Friday, May. 24, 2024

Q&A: Dr. Barry Miller Answers Your Questions About The Virginia Tech Helmet Ratings



When the Virginia Tech Helmet Lab released its long-awaited helmet ratings for equestrian helmets last week, interest in the results was coupled with an avalanche of questions from riders and consumers, including those who expressed shock over the findings. Some popular helmets rated poorly in the study’s assessment of concussion risk, while certain bargain helmets—the second-highest ranked helmet costs only $58—punched far above their weight.

“Standards for equestrian helmets are typically based on severe impacts,” said Stefan Duma, the Harry Wyatt Professor of Engineering and the Helmet Lab’s founder, in a statement with the U.S. Hunter Jumper Association. “What we found is that a lot of riders come off at lower velocities, and many helmets are too stiff to effectively cushion those softer impacts. The helmets that perform better are able to deal with different energy levels.”

Equestrians account for 50,000 trips to the emergency room for concussions and other brain injuries annually, according to statistics from the Centers for Disease Control and Prevention—more than any other American sport—quickening the necessity for improved helmet safety.

Helmet stock MB

Equestrians account for 50,000 trips to the emergency room for concussions and other brain injuries annually, according to statistics from the Centers for Disease Control and Prevention. Independent helmet testing is intended to help consumers and manufacturers alike determine the best helmets and best designs for preventing concussions. Mollie Bailey Photo

“A lot of these helmets don’t test well right now, but we expect the manufacturers to make improvements,” Duma said. “That’s going to be better for consumers as well as manufacturers. Ultimately, we hope to reduce the number of injuries.”

There’s much to interpret and decipher from the equestrian ratings—and much non-scientists don’t intuitively understand about the testing process. So, we asked Dr. Barry Miller, director of outreach and business development for the Helmet Lab, to answer some of the main questions readers raised in the wake of the ratings’ release.

Our interview covered a lot of ground, so we’re publishing it over two days. Today, we’ll discuss how to interpret the scores, get answers to commonly asked questions about the Helmet Lab’s testing protocols, and get Miller’s take on why helmets with MIPS technology performed the way they did. Come back tomorrow for more on helmet fit and other issues, including the most important factors to keep in mind when shopping for a helmet. (Read Part 2 of this interview.)

The interview has been lightly edited for clarity.

You tested 40 helmets from 15 different brands. How did you determine which brands and helmets to choose, and how soon do you expect to add more?

We tried to pick a variety of manufacturers and models in various price ranges to include in the initial ratings.

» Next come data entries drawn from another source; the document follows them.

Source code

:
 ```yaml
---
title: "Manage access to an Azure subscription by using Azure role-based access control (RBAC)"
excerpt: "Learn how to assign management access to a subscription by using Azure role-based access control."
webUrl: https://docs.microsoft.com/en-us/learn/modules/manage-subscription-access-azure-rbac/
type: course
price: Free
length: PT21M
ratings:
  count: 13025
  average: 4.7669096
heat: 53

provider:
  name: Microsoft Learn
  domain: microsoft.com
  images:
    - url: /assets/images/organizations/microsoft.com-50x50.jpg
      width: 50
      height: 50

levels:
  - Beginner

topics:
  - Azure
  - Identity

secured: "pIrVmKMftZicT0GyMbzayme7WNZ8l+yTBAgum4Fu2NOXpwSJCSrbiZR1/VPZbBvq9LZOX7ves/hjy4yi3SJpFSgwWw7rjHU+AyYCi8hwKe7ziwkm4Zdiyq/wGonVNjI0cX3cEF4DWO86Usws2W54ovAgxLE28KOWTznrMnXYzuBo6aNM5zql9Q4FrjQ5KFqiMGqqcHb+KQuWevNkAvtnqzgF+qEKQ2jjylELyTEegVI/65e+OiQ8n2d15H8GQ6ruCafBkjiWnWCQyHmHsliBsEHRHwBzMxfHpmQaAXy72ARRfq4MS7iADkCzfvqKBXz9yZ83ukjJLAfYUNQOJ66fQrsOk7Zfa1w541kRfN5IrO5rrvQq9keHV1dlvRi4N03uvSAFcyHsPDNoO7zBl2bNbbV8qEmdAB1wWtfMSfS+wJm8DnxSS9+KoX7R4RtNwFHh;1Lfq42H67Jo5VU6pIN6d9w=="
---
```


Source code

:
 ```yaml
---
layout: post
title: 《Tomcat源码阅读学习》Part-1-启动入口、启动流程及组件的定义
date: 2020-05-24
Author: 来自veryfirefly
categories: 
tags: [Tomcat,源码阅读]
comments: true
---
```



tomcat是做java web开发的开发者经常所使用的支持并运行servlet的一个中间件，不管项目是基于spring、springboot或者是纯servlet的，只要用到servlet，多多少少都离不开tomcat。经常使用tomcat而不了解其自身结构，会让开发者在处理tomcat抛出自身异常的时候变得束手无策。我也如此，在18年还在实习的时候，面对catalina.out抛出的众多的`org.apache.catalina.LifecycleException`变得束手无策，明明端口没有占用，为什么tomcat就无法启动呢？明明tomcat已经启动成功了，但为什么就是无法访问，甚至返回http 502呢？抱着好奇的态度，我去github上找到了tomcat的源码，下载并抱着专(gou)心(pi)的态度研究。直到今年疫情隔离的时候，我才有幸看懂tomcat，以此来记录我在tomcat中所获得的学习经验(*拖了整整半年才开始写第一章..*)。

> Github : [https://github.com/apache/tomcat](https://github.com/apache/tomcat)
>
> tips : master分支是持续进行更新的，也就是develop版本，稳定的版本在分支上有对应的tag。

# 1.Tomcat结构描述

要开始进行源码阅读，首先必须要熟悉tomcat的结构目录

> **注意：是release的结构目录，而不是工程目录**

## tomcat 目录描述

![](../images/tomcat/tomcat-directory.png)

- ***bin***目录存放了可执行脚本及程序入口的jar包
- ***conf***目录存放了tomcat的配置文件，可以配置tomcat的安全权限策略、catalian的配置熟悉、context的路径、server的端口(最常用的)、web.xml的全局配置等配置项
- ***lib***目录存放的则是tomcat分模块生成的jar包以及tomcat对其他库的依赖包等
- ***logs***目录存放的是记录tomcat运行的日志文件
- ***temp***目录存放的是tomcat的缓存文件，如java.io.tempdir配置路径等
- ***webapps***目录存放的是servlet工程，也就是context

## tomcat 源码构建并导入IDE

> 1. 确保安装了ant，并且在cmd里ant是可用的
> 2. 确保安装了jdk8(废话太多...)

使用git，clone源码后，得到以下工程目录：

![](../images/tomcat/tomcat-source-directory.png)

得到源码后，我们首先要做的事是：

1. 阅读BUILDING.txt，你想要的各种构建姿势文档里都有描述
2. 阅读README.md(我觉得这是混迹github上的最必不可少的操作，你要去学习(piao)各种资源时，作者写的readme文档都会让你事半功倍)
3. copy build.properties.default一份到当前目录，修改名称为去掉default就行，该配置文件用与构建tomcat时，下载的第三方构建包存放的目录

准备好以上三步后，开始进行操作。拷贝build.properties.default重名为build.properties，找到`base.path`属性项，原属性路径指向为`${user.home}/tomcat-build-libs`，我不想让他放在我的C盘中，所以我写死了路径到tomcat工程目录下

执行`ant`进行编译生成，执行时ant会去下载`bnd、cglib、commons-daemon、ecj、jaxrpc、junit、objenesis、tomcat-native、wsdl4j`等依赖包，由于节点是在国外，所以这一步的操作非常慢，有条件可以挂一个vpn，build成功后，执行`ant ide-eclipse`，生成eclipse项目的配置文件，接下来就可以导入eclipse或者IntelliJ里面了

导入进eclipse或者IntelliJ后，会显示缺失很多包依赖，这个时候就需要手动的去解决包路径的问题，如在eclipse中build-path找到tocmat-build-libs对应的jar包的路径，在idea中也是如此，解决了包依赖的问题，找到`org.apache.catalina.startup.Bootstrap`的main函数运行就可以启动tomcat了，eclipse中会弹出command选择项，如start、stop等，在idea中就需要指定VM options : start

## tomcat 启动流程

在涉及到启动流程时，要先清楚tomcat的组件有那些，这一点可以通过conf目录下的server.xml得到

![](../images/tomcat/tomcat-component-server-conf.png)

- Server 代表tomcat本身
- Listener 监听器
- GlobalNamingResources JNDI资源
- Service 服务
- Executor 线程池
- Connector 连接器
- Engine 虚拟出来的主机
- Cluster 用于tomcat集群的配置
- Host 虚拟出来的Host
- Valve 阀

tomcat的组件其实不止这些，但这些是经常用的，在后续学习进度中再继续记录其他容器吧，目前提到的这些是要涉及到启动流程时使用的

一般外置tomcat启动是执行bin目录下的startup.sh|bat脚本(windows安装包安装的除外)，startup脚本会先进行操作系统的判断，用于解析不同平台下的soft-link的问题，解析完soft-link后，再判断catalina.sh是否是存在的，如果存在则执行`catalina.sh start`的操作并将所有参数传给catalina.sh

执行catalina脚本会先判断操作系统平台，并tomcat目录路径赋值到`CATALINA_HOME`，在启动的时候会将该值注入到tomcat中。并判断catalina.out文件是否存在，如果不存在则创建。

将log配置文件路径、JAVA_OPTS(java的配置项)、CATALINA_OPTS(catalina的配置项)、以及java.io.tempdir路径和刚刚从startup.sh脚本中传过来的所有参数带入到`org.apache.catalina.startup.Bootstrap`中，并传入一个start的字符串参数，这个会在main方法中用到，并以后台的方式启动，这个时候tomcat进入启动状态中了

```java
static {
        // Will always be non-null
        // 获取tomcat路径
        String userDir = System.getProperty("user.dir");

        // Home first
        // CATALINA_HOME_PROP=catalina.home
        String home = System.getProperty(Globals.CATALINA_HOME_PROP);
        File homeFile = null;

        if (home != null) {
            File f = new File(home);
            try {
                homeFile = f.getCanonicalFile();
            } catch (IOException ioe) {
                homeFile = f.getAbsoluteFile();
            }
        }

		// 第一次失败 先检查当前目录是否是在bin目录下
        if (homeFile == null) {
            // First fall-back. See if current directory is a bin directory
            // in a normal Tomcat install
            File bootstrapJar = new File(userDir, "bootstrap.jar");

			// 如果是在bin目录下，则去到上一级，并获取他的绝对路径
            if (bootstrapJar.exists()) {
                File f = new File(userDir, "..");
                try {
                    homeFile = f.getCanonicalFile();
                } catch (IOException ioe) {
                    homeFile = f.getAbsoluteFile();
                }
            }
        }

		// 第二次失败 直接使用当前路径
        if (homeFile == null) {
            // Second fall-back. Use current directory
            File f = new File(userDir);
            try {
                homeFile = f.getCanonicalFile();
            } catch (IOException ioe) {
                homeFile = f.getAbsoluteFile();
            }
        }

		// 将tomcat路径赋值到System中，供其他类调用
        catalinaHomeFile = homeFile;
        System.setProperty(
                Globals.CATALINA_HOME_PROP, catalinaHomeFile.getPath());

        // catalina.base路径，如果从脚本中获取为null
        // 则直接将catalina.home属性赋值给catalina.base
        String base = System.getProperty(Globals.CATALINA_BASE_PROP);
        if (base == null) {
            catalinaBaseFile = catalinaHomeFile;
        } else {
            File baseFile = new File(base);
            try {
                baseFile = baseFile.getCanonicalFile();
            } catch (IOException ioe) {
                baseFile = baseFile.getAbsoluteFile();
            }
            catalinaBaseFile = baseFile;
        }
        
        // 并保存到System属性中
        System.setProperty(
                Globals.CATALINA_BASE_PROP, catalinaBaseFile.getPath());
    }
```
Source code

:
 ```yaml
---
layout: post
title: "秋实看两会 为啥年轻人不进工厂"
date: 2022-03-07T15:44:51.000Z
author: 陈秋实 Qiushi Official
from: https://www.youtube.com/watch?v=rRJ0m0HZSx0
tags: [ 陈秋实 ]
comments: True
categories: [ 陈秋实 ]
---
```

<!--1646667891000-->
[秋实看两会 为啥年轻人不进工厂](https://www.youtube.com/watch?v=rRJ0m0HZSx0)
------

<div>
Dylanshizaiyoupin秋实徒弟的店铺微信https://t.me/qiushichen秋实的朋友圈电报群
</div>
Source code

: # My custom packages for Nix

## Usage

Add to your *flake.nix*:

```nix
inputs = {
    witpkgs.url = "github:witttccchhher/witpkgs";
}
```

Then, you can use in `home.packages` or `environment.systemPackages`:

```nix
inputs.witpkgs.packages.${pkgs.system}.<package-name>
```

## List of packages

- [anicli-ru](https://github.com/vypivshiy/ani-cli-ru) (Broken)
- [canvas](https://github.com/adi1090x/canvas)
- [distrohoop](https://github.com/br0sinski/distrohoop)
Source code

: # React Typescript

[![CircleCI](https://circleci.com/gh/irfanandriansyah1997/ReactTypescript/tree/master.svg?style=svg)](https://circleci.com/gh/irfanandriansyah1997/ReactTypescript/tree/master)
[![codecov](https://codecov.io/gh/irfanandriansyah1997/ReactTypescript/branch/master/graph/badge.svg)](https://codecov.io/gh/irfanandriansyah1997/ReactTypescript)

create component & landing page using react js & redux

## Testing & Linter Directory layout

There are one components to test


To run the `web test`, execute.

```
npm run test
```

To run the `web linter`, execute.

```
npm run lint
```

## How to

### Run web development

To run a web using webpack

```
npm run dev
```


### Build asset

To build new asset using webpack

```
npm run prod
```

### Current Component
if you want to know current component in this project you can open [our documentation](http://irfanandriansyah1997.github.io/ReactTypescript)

I thought we did a great job getting 40 models because we had a lot of supply chain and inventory issues. We used four samples of the exact same size with the exact same finish, and so we had a lot of trouble getting that. Some of them were backordered, and we couldn’t get them in time.

We will continue to add as many models as we can moving forward. This was just the initial launch. There’s lots of models to test, and we’re certainly going to include as may as we can moving forward.

Some people have been confused about the STAR (upper-case) scores versus the star (lower-case) ratings. Can you please clarify what each means?

The STAR (Summation of Tests for the Analysis of Risk) score numerically represents the average number of concussions you would get wearing that helmet model if exposed to 30 helmet impacts modeled in the lab. You want a helmet with a low STAR score because that indicates lower concussion risks.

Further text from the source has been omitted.